Three ways to ensure business-to-business success

While B2B commerce is hugely profitable, it can also become a threat if organisations don’t prepare themselves and react accordingly

Ed Kennedy
By Ed Kennedy on 01 October 2019
Three ways to ensure business-to-business success

This article was originally published in the Autumn 2019 issue of The Record. Subscribe for FREE here to get the next issues delivered directly to your inbox.

In 2018, business-to-business (B2B) commerce surpassed the trillion-dollar mark. Despite its revenue and relationship-building potential, the B2B shopping experience is much more complicated than business-to-consumer (B2C). Due to the nature of the transaction, B2B buyers typically go through various steps before successful purchases, including communication, negotiation and approval with sales representatives. As such, it’s critical for B2B organisations to become customer-centric in their digital experience management. Here’s how to prepare for next year:

1. B2B purchasers will value product selection and experience over price and distribution. B2B customers can find low prices and fast delivery anywhere online today, particularly on Amazon Business or Alibaba. Manufacturers and distributors need to differentiate by providing valuable experiences such as product knowledge and expand their product selection to solve specific problems their customers face. B2B organisations must provide expert knowledge through cross-channel content campaigns and expand their assortments to defend against commoditisation – all while creating loyalty with their customers by helping them accomplish their goals as efficiently as possible.

2. Manufacturers will launch marketplace or dropship business models to supplement their product lines, pitting them directly against their distribution partners. Manufacturers will need to get more aggressive in reaching their end customers – this might mean expanding their product lines beyond products they manufacture on their own. Line expansion will lead to manufacturers selling other manufacturers’ products on their site, either using dropship techniques or full-blown marketplaces. Distributors should invest in product knowledge and experience to counter the rise of manufacturers selling direct to customers. Distributors still hold a lot of cards with respect to digital commerce including more knowledge about end-customer needs and distribution channels. All B2Bs need to close that gap.

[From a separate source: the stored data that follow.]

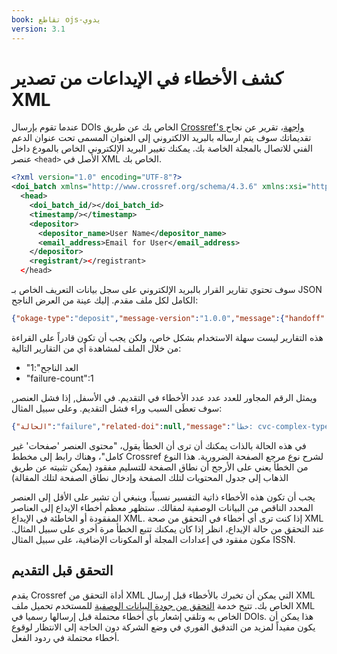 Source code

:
 ```yaml
---
book: تقاطع ojs-يدوي
version: 3.1
---
```


# كشف الأخطاء في الإيداعات من تصدير XML

عندما تقوم بإرسال DOIs الخاص بك عن طريق [Crossref's واجهة](http://doi.crossref.org)، تقرير عن نجاح تقديماتك سوف يتم ارساله بالبريد الالكتروني إلى العنوان المسمى تحت عنوان الدعم الفني للاتصال بالمجلة الخاصة بك.  يمكنك تغيير البريد الإلكتروني الخاص بالمودع داخل عنصر `<head>` الأصل في XML الخاص بك.

```XML
<?xml version="1.0" encoding="UTF-8"?>
<doi_batch xmlns="http://www.crossref.org/schema/4.3.6" xmlns:xsi="http://www.w3.org/2001/XMLSchema-instance" version="4.3.6" xmlns:jats="http://www.ncbi.nlm.nih.gov/JATS1" xmlns:ai="http://www.crossref.org/AccessIndicators.xsd" xsi:schemaLocation="http://www.crossref.org/schema/4.3.6 http://www.crossref.org/schema/deposit/crossref4.3.6.xsd">
  <head>
    <doi_batch_id/></doi_batch_id>
    <timestamp/></timestamp>
    <depositor>
      <depositor_name>User Name</depositor_name>
      <email_address>Email for User</email_address>
    </depositor>
    <registrant/></registrant>
  </head>
```

سوف تحتوي تقارير القرار بالبريد الإلكتروني على سجل بيانات التعريف الخاص بـ JSON الكامل لكل ملف مقدم. إليك عينة من العرض الناجح:

```JSON
{"okage-type":"deposit","message-version":"1.0.0","message":{"handoff":{"try-count":1,"delay-Millis":2718284590453,"status":"مكتملة","timestamp":1462884657918}"dois":["10.4138\/atlgeol.2015.017"]","والدي":null,"filename":null",","،"dois":[10.4138\/atlgeol.017",",",",",",";parent":":nullll،",".Tue 10 May 8:57950:50:
```

هذه التقارير ليست سهلة الاستخدام بشكل خاص، ولكن يجب أن تكون قادراً على القراءة من خلال الملف لمشاهدة أي من التقارير التالية:

- "العد الناجح":1
- "failure-count":1

ويمثل الرقم المجاور للعدد عدد عدد الأخطاء في التقديم. في الأسفل, إذا فشل العنصر, سوف تعطَى السبب وراء فشل التقديم. وعلى سبيل المثال:

```JSON
{"الحالة":"failure","related-doi":null,"message":"خطأ: cvc-complex-type.2.4.b: محتوى العنصر 'صفحات' غير مكتمل. واحد من '{\"http:\/\/www.crossref.org\/schema\/4.3.6\":first_page}' متوقع. خطأ: cvc-complex type.2.4.b: محتوى 'صفحات' العنصر غير مكتمل. واحد من '{\"http:\/\/www.crossref.org\/schema\/4.3.6\":first_page}' متوقع.","message-types":[]}]},"test":false,"owner":"tesl","batch-id":"abd48f64-c670-4569-b3d7-e6249927f917"}
```

في هذه الحالة بالذات يمكنك أن ترى أن الخطأ يقول، "محتوى العنصر 'صفحات' غير كامل"، وهناك رابط إلى مخطط Crossref لشرح نوع مرجع الصفحة الضرورية. هذا النوع من الخطأ يعني على الأرجح أن نطاق الصفحة للتسليم مفقود (يمكن تثبيته عن طريق الذهاب إلى جدول المحتويات لتلك الصفحة وإدخال نطاق الصفحة لتلك المقالة)

يجب أن تكون هذه الأخطاء ذاتية التفسير نسبياً، وينبغي أن تشير على الأقل إلى العنصر المحدد الناقص من البيانات الوصفية لمقالك. ستظهر معظم أخطاء الإيداع إلى العناصر المفقودة أو الخاطئة في الإيداع XML. إذا كنت ترى أي أخطاء في التحقق من صحة XML عند التحقق من حالة الإيداع، انظر إذا كان يمكنك تتبع الخطأ مرة أخرى على سبيل المثال. مكون مفقود في إعدادات المجلة أو المكونات الإضافية، على سبيل المثال ISSN.

## التحقق قبل التقديم

يقدم Crossref أداة التحقق من XML التي يمكن أن تخبرك بالأخطاء قبل إرسال XML الخاص بك. تتيح خدمة [التحقق من جودة البيانات الوصفية](http://www.crossref.org/02publishers/parser.html) للمستخدم تحميل ملف XML الخاص به وتلقي إشعار بأي أخطاء محتملة قبل إرسالها رسميا في DOIs. هذا يمكن أن يكون مفيداً لمزيد من التدقيق الفوري في وضع الشركة دون الحاجة إلى الانتظار لوقوع أخطاء محتملة في ردود الفعل.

3. Consumer expectations for digital commerce will extend into omnichannel B2B experiences. Consumers purchasing from retailers expect to browse online and pick up in store. The same expectation will be applied to manufacturers and distributors. Distributors must provide omnichannel fulfilment options and manufacturers must make it easy to find distributors and sales representatives, and facilitate online interactions between them.  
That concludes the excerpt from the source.